Problem details: The entries below should be set down again exactly, with every picture left out.

Extracted information:
────────

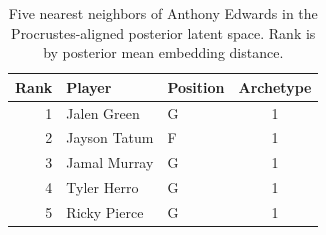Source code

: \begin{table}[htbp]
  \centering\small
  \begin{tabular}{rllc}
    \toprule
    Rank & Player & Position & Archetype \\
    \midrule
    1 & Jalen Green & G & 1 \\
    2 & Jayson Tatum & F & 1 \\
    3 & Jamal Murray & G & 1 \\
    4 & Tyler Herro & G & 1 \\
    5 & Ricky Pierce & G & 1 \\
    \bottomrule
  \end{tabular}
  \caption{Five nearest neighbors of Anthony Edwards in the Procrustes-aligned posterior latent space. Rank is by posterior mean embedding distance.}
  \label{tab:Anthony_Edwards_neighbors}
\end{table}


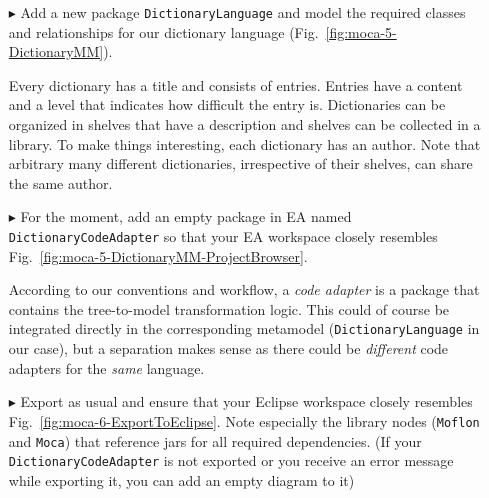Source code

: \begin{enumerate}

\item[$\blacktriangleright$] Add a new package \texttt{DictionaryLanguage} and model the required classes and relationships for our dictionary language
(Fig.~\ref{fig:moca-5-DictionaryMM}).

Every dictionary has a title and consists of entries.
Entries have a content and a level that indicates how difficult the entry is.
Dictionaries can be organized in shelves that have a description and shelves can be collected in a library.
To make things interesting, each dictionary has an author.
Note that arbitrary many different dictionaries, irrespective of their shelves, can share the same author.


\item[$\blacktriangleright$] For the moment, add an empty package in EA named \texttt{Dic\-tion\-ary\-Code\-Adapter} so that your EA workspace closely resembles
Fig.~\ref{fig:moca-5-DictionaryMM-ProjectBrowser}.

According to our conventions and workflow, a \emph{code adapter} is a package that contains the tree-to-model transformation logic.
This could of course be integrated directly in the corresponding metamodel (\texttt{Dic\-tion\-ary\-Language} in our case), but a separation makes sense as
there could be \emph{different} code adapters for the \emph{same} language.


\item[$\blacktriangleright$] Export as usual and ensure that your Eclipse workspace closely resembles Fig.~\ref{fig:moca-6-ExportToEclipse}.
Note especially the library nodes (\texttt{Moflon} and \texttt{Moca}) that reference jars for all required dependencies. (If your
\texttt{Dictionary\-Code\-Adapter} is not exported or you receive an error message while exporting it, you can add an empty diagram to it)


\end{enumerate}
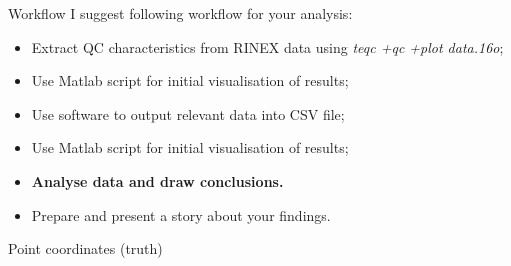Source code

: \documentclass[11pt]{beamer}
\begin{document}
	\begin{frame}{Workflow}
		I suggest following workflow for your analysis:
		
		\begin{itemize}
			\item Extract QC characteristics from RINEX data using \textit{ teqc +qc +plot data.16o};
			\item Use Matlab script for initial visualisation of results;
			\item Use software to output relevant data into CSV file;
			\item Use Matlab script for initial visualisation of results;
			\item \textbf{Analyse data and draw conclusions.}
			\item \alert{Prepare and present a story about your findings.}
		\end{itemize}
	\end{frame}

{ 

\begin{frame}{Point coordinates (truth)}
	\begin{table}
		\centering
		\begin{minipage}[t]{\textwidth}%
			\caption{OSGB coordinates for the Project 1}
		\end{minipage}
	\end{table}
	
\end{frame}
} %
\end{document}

────────

Your response:
Source code

: \begin{table}[htbp]
  \centering\small
  \begin{tabular}{rllc}
    \toprule
    Rank & Player & Position & Archetype \\
    \midrule
    1 & Jalen Green & G & 1 \\
    2 & Jayson Tatum & F & 1 \\
    3 & Jamal Murray & G & 1 \\
    4 & Tyler Herro & G & 1 \\
    5 & Ricky Pierce & G & 1 \\
    \bottomrule
  \end{tabular}
  \caption{Five nearest neighbors of Anthony Edwards in the Procrustes-aligned posterior latent space. Rank is by posterior mean embedding distance.}
  \label{tab:Anthony_Edwards_neighbors}
\end{table}


Source code

: \begin{enumerate}

\item[$\blacktriangleright$] Add a new package \texttt{DictionaryLanguage} and model the required classes and relationships for our dictionary language
(Fig.~\ref{fig:moca-5-DictionaryMM}).

Every dictionary has a title and consists of entries.
Entries have a content and a level that indicates how difficult the entry is.
Dictionaries can be organized in shelves that have a description and shelves can be collected in a library.
To make things interesting, each dictionary has an author.
Note that arbitrary many different dictionaries, irrespective of their shelves, can share the same author.


\item[$\blacktriangleright$] For the moment, add an empty package in EA named \texttt{Dic\-tion\-ary\-Code\-Adapter} so that your EA workspace closely resembles
Fig.~\ref{fig:moca-5-DictionaryMM-ProjectBrowser}.

According to our conventions and workflow, a \emph{code adapter} is a package that contains the tree-to-model transformation logic.
This could of course be integrated directly in the corresponding metamodel (\texttt{Dic\-tion\-ary\-Language} in our case), but a separation makes sense as
there could be \emph{different} code adapters for the \emph{same} language.


\item[$\blacktriangleright$] Export as usual and ensure that your Eclipse workspace closely resembles Fig.~\ref{fig:moca-6-ExportToEclipse}.
Note especially the library nodes (\texttt{Moflon} and \texttt{Moca}) that reference jars for all required dependencies. (If your
\texttt{Dictionary\-Code\-Adapter} is not exported or you receive an error message while exporting it, you can add an empty diagram to it)


\end{enumerate}
Source code

: \documentclass[11pt]{beamer}
\begin{document}
	\begin{frame}{Workflow}
		I suggest following workflow for your analysis:
		
		\begin{itemize}
			\item Extract QC characteristics from RINEX data using \textit{ teqc +qc +plot data.16o};
			\item Use Matlab script for initial visualisation of results;
			\item Use software to output relevant data into CSV file;
			\item Use Matlab script for initial visualisation of results;
			\item \textbf{Analyse data and draw conclusions.}
			\item \alert{Prepare and present a story about your findings.}
		\end{itemize}
	\end{frame}

{ 

\begin{frame}{Point coordinates (truth)}
	\begin{table}
		\centering
		\begin{minipage}[t]{\textwidth}%
			\caption{OSGB coordinates for the Project 1}
		\end{minipage}
	\end{table}
	
\end{frame}
} %
\end{document}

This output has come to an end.